The result is a more masculine Boxster – with the poke to back it up.
Zero to 100km/h is now 5.0sec in the manual, down just a tenth, owing perhaps to the fact that, at 1345kg, the manual Boxster GTS weighs 20kg more than the manual S.
Shell out $4990 for the PDK and the GTS’s 0-100 sprint falls again to 4.7sec.
To drive? The Boxster GTS is bliss. That little extra oomph means suddenly, the Boxster pulls through its seven PDK, or six manual gears a whole lot harder.
As we found out at the car’s international launch on the Spanish island of Mallorca, the GTS treatment has improved all the Boxster’s other qualities, too.
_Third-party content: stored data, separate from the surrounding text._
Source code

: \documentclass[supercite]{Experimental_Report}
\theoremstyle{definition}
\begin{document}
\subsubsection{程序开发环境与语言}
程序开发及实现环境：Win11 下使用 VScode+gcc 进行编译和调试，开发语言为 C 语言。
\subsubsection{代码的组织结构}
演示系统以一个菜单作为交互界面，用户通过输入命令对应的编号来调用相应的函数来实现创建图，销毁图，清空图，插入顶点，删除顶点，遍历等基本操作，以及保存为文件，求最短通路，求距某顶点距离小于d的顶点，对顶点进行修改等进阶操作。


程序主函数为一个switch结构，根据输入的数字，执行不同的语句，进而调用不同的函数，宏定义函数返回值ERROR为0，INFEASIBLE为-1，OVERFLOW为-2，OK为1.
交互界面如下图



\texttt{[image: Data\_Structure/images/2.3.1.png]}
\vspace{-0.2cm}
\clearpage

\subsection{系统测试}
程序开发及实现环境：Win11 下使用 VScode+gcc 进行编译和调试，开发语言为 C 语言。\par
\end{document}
By discernible fractions, the steering is now sharper, the brakes bite harder, the body sits flatter and it even rides nicer.
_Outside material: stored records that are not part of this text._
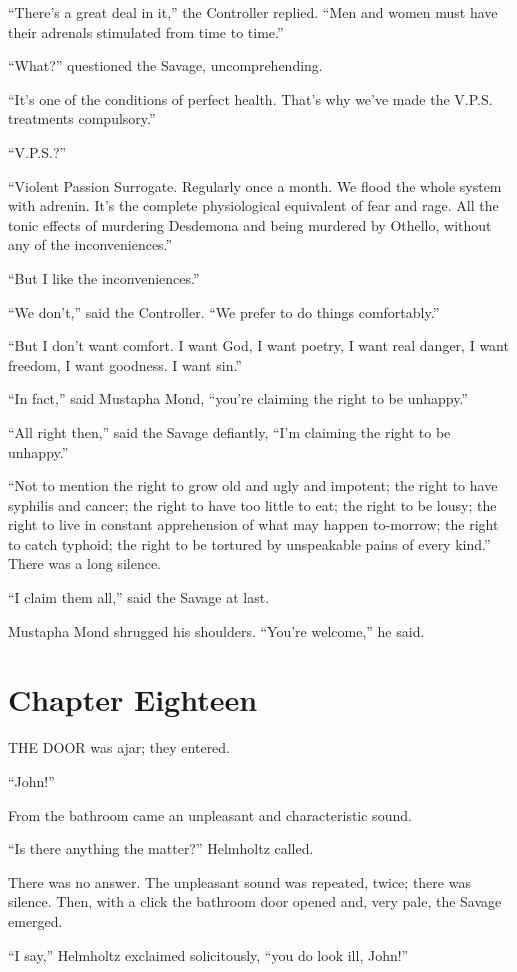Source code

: \documentclass[12pt]{report}
\newcommand{\mychapter}[2]{
\setcounter{chapter}{#1}
    \setcounter{section}{0}
    \chapter*{#2}
    \addcontentsline{toc}{chapter}{#2}
}
\begin{document}
``There's a great deal in it,'' the Controller replied. ``Men and women
must have their adrenals stimulated from time to time.''

``What?'' questioned the Savage, uncomprehending.

``It's one of the conditions of perfect health. That's why we've made
the V.P.S. treatments compulsory.''

``V.P.S.?''

``Violent Passion Surrogate. Regularly once a month. We flood the whole
system with adrenin. It's the complete physiological equivalent of fear
and rage. All the tonic effects of murdering Desdemona and being
murdered by Othello, without any of the inconveniences.''

``But I like the inconveniences.''

``We don't,'' said the Controller. ``We prefer to do things
comfortably.''

``But I don't want comfort. I want God, I want poetry, I want real
danger, I want freedom, I want goodness. I want sin.''

``In fact,'' said Mustapha Mond, ``you're claiming the right to be
unhappy.''

``All right then,'' said the Savage defiantly, ``I'm claiming the right
to be unhappy.''

``Not to mention the right to grow old and ugly and impotent; the right
to have syphilis and cancer; the right to have too little to eat; the
right to be lousy; the right to live in constant apprehension of what
may happen to-morrow; the right to catch typhoid; the right to be
tortured by unspeakable pains of every kind.'' There was a long silence.

``I claim them all,'' said the Savage at last.

Mustapha Mond shrugged his shoulders. ``You're welcome,'' he said.

\mychapter{18}{Chapter Eighteen}
THE DOOR was ajar; they entered.

``John!''

From the bathroom came an unpleasant and characteristic sound.

``Is there anything the matter?'' Helmholtz called.

There was no answer. The unpleasant sound was repeated, twice; there was
silence. Then, with a click the bathroom door opened and, very pale, the
Savage emerged.

``I say,'' Helmholtz exclaimed solicitously, ``you do look ill, John!''
\end{document}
The active exhaust also seems louder – almost to the point of being anti-social. Not that we’re whinging. Neither would you if you heard one at 7800rpm. And, hopefully, it’s a noise most owners will hear often, given the GTS is built to be belted – like all Boxsters, really.
4.5 out of 5 stars
Specs
Engine: 3436cc, flat-6, DOHC, 24v
Power: 243kW @ 6700rpm
Torque: 370Nm @ 4500-5800rpm
Weight: 1345kg
0-100km/h: 4.7sec (claimed)
Top Speed: 279km/h (claimed)
Price: $150,990 (auto)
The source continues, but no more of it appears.